I have a problem with quaternion of opposite sign. Between $Q_1 = (-0.33, 0.13, -0.93, 0.05)$ and $ Q_2 = (-0.37, 0.10, -0.92, 0.00)$ I compute a distance of $0.15$, but between $Q_1$ and $Q_3 = (0.37, -0.09, 0.92, -0.00)$ I've got $ 6.14 = 2\pi -0.15$. Both $Q_2$ and $Q_3$ represents the same orientation but with opposite sign. I wonder why I don't have the same result.

The calculations I have to compute the distance between $Q_1$ and $Q_2$ are :

(1)$$ QuatProjection = Q_1 \times Q_2^{-1} $$ where $\times$ is the Hamilton product and $Q_2^{-1}$ is the conjugate of $Q_2$.

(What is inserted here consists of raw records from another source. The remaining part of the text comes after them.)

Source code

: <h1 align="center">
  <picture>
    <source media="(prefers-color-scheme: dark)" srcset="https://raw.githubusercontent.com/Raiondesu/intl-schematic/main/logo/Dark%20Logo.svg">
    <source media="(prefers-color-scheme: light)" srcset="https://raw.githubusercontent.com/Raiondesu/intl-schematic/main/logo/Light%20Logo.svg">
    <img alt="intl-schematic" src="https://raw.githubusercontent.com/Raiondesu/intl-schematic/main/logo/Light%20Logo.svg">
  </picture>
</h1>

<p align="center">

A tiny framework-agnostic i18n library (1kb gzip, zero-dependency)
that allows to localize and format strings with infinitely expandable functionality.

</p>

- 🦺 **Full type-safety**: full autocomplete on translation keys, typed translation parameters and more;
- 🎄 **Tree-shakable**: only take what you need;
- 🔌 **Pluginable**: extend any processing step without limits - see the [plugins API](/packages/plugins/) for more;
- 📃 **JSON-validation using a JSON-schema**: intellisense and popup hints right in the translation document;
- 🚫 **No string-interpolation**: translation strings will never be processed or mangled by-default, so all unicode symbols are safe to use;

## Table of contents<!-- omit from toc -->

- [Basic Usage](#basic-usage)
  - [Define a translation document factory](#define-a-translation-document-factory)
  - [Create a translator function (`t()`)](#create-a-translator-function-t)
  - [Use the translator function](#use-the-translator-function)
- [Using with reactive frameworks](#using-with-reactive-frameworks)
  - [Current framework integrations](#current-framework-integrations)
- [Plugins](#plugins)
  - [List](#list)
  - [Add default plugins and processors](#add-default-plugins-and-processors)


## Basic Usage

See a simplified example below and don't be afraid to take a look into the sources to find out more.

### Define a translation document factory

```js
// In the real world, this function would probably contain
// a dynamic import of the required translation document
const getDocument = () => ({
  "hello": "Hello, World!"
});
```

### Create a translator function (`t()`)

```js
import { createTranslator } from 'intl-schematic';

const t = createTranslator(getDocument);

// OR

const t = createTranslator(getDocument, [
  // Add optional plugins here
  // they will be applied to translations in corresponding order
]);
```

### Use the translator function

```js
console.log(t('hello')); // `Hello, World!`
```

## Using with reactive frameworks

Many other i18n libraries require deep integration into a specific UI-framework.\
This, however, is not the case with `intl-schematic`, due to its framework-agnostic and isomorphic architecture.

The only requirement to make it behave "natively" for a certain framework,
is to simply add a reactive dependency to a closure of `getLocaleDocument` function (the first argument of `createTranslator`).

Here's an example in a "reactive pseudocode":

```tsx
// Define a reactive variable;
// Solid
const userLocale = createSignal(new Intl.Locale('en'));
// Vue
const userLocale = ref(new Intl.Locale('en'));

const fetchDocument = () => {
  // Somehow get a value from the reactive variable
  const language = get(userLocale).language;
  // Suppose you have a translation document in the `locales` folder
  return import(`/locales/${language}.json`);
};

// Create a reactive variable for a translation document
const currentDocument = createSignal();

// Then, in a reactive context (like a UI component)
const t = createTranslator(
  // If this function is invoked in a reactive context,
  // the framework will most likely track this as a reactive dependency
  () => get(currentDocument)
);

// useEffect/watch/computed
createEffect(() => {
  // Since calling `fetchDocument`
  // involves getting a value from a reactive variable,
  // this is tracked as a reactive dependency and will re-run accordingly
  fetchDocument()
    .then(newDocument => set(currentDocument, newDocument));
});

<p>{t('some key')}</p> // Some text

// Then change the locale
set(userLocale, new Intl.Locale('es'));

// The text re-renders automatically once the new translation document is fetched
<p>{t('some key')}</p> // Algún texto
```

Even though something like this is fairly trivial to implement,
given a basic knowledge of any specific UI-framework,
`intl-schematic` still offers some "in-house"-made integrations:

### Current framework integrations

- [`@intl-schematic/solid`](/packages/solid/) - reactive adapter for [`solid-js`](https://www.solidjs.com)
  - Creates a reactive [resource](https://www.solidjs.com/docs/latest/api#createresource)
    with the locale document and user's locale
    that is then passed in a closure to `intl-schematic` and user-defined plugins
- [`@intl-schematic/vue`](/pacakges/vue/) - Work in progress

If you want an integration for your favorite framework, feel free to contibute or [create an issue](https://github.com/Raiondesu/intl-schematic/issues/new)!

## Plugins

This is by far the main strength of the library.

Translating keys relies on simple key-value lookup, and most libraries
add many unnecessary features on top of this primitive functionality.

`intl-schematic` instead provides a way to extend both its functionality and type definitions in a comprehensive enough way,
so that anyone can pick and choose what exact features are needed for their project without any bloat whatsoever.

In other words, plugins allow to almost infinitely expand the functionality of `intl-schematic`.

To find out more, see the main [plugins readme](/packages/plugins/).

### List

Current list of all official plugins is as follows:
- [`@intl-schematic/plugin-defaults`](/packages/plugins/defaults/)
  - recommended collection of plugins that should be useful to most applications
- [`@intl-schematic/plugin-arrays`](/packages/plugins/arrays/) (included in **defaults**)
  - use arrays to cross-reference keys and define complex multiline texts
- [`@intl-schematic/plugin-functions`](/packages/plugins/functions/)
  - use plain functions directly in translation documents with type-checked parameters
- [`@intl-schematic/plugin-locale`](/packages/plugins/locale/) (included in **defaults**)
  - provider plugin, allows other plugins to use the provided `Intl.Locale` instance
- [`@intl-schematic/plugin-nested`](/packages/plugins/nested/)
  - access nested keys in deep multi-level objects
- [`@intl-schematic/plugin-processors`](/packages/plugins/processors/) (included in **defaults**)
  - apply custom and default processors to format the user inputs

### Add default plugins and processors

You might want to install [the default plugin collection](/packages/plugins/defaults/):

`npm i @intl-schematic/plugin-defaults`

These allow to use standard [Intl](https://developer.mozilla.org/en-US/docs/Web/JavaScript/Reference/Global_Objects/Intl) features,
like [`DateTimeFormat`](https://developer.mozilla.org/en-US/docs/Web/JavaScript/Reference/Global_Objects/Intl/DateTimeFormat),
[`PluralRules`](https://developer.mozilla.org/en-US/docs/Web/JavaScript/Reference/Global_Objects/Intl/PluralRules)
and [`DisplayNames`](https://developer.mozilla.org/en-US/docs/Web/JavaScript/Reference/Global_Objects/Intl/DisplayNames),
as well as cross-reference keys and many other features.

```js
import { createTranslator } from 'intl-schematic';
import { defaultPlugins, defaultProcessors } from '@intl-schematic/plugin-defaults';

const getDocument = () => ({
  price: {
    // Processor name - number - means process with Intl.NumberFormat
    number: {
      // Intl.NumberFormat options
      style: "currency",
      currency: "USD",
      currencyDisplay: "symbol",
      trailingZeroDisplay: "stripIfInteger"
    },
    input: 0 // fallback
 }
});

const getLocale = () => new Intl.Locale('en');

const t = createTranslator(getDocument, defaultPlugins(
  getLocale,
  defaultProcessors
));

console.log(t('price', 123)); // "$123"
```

(2)$$ angle = 2arctan \Bigl(\frac{||QuatProjection||}{qw}\Bigr) $$ with $qw$ the $lambda$ of the quaternion $QuatProjection = (qx, qy, qz, qw)$ and $||Q||$ the norm of $Q$

(3)$$ QuatProjection = QuatProjection.\frac{angle}{||QuatProjection||} $$ with $.$ the scalar multiplication with each members of the quaternion.

Finally,

(4)$$ distance = || QuatProjection || $$

It seems that if I use the absolute value of $qw$, I've got the correct result but I don't understand why. It might just be fortuitous.

Although, I don't understand the purpose of the (3) equation, the scalar multiplication. I will be really grateful if someone can help me with my problem.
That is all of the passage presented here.